RECORD SET below:

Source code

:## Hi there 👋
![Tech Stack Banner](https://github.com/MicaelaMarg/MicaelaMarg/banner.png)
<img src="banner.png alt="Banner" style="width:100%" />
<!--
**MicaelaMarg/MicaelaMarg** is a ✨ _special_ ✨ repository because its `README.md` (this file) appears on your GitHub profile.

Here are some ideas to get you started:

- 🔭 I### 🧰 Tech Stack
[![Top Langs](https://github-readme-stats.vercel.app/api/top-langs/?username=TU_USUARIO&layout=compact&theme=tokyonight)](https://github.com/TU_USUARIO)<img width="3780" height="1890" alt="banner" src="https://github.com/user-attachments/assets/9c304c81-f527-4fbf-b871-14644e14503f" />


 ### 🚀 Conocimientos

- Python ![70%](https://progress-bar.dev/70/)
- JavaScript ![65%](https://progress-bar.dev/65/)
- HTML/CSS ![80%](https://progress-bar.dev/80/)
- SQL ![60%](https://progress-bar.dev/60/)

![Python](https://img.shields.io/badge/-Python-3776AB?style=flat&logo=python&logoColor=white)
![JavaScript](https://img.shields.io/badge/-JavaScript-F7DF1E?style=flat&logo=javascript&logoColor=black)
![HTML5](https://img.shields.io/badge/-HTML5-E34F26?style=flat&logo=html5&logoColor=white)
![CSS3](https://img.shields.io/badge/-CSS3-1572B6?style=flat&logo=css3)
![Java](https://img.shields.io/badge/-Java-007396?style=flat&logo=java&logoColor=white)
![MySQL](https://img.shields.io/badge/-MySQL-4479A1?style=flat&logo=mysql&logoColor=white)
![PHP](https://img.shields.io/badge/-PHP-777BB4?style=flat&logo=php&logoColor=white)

End of RECORD SET.

**PROBLEM REQUIREMENTS**
Please restate every record above word for word.

**TASK SOLUTION**
Source code

:## Hi there 👋
![Tech Stack Banner](https://github.com/MicaelaMarg/MicaelaMarg/banner.png)
<img src="banner.png alt="Banner" style="width:100%" />
<!--
**MicaelaMarg/MicaelaMarg** is a ✨ _special_ ✨ repository because its `README.md` (this file) appears on your GitHub profile.

Here are some ideas to get you started:

- 🔭 I### 🧰 Tech Stack
[![Top Langs](https://github-readme-stats.vercel.app/api/top-langs/?username=TU_USUARIO&layout=compact&theme=tokyonight)](https://github.com/TU_USUARIO)<img width="3780" height="1890" alt="banner" src="https://github.com/user-attachments/assets/9c304c81-f527-4fbf-b871-14644e14503f" />


 ### 🚀 Conocimientos

- Python ![70%](https://progress-bar.dev/70/)
- JavaScript ![65%](https://progress-bar.dev/65/)
- HTML/CSS ![80%](https://progress-bar.dev/80/)
- SQL ![60%](https://progress-bar.dev/60/)

![Python](https://img.shields.io/badge/-Python-3776AB?style=flat&logo=python&logoColor=white)
![JavaScript](https://img.shields.io/badge/-JavaScript-F7DF1E?style=flat&logo=javascript&logoColor=black)
![HTML5](https://img.shields.io/badge/-HTML5-E34F26?style=flat&logo=html5&logoColor=white)
![CSS3](https://img.shields.io/badge/-CSS3-1572B6?style=flat&logo=css3)
![Java](https://img.shields.io/badge/-Java-007396?style=flat&logo=java&logoColor=white)
![MySQL](https://img.shields.io/badge/-MySQL-4479A1?style=flat&logo=mysql&logoColor=white)
![PHP](https://img.shields.io/badge/-PHP-777BB4?style=flat&logo=php&logoColor=white)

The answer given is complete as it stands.